[Problem to work on]: Could you report every line from the entries that includes the word "doing"?

[Supplied records]:

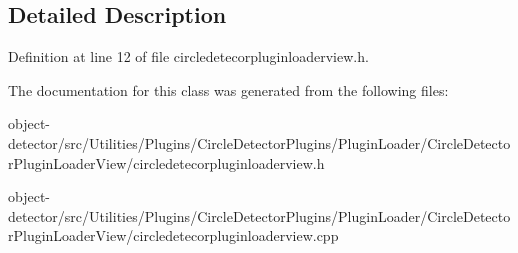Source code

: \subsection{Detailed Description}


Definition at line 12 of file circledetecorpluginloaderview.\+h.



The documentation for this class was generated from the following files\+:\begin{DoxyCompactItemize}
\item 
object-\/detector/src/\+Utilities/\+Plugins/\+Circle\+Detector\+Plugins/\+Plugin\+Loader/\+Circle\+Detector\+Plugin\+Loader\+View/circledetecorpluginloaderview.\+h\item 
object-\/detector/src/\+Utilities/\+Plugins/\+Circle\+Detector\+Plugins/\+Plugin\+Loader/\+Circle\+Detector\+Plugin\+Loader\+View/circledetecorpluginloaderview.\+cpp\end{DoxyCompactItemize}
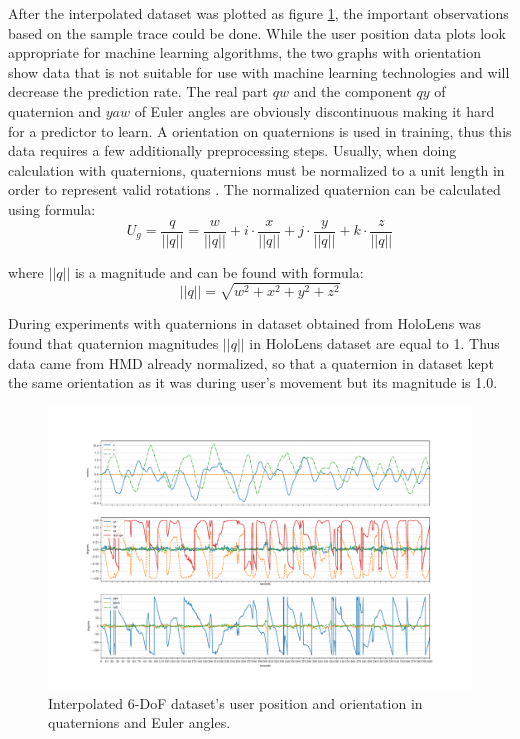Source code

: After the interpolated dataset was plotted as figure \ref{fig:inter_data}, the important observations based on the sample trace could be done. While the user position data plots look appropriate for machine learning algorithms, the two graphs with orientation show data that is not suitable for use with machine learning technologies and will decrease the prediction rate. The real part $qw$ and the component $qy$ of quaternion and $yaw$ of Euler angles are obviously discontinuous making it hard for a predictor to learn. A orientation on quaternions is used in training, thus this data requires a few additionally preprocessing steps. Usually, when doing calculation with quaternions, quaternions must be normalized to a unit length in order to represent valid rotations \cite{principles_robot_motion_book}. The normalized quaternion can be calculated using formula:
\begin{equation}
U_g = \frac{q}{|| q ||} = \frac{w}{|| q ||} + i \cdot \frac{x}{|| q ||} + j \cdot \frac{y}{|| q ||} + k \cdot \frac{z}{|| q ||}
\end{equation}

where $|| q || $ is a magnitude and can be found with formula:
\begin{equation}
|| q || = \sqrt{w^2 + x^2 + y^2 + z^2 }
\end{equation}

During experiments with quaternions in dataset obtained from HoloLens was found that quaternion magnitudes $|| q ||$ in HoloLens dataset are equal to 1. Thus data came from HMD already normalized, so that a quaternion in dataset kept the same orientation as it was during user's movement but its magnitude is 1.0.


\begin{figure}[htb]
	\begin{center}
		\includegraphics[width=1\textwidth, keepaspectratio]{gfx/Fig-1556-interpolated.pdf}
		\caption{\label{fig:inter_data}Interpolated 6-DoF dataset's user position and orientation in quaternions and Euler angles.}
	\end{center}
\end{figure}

* * *

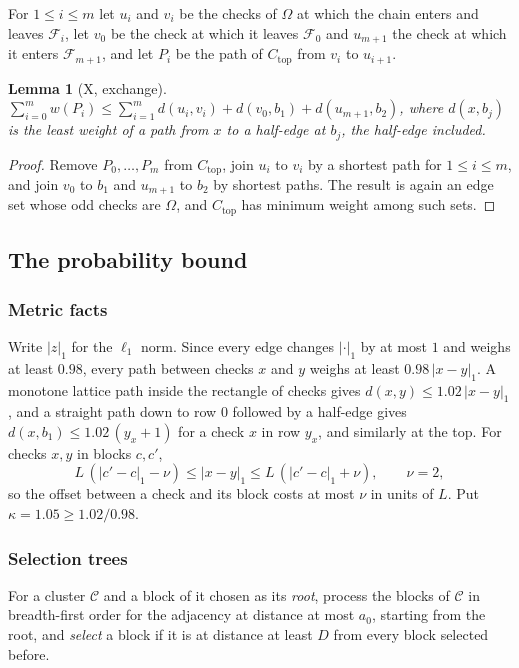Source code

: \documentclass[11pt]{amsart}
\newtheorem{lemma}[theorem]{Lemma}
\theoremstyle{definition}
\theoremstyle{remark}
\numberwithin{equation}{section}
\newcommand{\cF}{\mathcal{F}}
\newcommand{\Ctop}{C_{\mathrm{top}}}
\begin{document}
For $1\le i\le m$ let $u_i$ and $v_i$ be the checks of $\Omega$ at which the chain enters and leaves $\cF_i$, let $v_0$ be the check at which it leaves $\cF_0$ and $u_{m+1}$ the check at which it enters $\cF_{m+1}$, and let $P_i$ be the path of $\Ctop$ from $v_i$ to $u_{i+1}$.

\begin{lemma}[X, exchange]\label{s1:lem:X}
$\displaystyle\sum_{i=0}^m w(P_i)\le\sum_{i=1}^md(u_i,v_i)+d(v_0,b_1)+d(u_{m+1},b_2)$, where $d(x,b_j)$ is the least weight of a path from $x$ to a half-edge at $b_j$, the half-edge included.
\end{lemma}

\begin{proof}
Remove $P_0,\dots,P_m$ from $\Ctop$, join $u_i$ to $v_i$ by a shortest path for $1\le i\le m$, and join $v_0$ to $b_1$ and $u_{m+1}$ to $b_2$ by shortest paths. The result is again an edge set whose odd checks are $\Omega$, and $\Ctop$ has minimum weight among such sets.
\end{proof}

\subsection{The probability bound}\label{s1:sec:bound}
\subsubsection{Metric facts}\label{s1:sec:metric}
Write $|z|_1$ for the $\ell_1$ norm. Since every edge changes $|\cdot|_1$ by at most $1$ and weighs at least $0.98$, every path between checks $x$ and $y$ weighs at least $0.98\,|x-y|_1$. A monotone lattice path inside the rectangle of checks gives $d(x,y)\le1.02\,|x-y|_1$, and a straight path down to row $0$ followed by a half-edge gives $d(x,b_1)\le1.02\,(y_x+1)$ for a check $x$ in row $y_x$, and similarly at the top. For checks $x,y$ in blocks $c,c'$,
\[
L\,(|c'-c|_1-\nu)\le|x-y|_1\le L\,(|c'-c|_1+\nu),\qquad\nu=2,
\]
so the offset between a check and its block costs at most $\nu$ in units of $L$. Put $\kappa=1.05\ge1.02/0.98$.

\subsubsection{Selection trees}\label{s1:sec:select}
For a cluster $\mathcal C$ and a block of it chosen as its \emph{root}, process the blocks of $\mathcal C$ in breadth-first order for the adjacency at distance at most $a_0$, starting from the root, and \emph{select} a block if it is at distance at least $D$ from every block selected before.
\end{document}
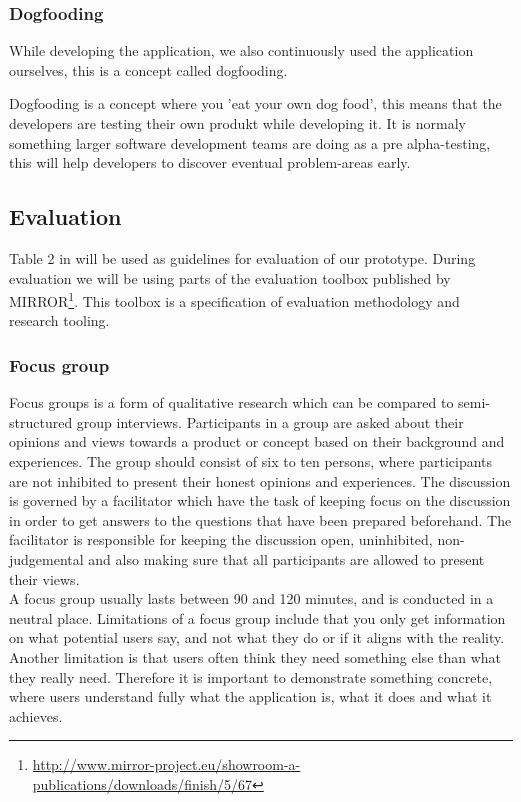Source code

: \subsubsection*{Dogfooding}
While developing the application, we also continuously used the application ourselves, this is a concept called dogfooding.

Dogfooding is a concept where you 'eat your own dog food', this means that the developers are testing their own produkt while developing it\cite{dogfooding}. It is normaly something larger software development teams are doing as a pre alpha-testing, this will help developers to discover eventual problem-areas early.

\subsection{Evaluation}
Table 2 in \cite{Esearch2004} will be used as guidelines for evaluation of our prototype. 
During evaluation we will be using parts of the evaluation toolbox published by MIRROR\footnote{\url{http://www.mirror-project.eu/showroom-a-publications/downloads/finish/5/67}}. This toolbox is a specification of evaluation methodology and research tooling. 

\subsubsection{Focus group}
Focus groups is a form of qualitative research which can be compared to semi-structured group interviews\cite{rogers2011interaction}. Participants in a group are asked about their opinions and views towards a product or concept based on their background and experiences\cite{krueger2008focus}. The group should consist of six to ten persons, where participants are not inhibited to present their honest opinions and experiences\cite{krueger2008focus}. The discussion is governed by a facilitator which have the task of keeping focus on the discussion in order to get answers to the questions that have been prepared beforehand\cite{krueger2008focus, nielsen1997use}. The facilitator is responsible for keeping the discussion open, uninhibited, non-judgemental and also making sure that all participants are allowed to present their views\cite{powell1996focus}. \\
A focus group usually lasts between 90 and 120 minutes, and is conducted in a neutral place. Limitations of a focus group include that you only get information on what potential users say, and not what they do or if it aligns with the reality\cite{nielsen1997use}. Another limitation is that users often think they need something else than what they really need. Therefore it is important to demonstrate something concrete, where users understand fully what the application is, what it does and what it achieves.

...

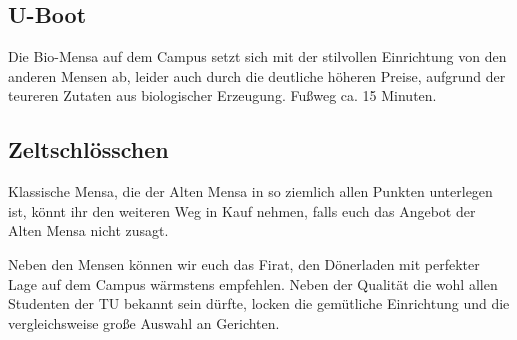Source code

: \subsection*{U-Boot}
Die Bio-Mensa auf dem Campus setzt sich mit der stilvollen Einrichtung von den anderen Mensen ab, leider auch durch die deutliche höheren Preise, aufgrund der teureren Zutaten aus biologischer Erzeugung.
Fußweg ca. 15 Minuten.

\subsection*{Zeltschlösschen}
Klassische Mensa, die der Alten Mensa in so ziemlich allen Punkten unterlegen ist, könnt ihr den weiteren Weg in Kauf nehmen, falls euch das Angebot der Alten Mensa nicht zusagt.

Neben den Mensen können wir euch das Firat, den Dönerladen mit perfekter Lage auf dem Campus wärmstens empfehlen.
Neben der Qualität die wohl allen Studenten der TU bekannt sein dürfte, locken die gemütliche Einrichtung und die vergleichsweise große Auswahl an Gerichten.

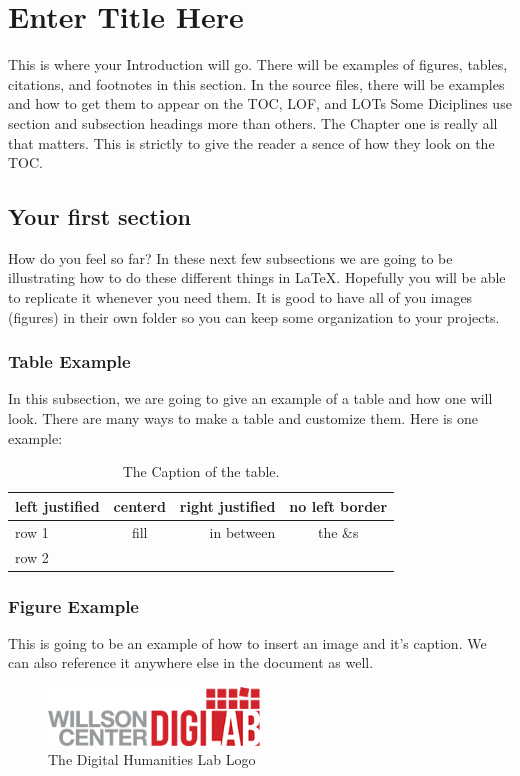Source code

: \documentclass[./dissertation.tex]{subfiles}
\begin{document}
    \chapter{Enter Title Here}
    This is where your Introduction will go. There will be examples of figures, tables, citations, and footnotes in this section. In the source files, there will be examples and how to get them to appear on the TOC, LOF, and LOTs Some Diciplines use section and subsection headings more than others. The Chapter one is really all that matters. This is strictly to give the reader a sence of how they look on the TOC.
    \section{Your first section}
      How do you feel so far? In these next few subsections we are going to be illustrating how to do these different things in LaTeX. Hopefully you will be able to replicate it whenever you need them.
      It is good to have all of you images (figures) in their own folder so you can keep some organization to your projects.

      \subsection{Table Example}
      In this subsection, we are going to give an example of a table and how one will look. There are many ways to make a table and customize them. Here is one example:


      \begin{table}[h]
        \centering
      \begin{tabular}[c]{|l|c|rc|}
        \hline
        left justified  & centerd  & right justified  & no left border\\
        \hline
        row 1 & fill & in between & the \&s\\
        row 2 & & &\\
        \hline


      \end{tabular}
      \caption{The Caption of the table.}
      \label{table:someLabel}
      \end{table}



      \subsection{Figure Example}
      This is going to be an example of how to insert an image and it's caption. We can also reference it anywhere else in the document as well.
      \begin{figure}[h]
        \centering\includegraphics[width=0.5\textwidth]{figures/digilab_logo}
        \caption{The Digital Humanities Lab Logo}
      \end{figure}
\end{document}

[Response for this exercise]:
: After the interpolated dataset was plotted as figure \ref{fig:inter_data}, the important observations based on the sample trace could be done. While the user position data plots look appropriate for machine learning algorithms, the two graphs with orientation show data that is not suitable for use with machine learning technologies and will decrease the prediction rate. The real part $qw$ and the component $qy$ of quaternion and $yaw$ of Euler angles are obviously discontinuous making it hard for a predictor to learn. A orientation on quaternions is used in training, thus this data requires a few additionally preprocessing steps. Usually, when doing calculation with quaternions, quaternions must be normalized to a unit length in order to represent valid rotations \cite{principles_robot_motion_book}. The normalized quaternion can be calculated using formula:
Dogfooding is a concept where you 'eat your own dog food', this means that the developers are testing their own produkt while developing it\cite{dogfooding}. It is normaly something larger software development teams are doing as a pre alpha-testing, this will help developers to discover eventual problem-areas early.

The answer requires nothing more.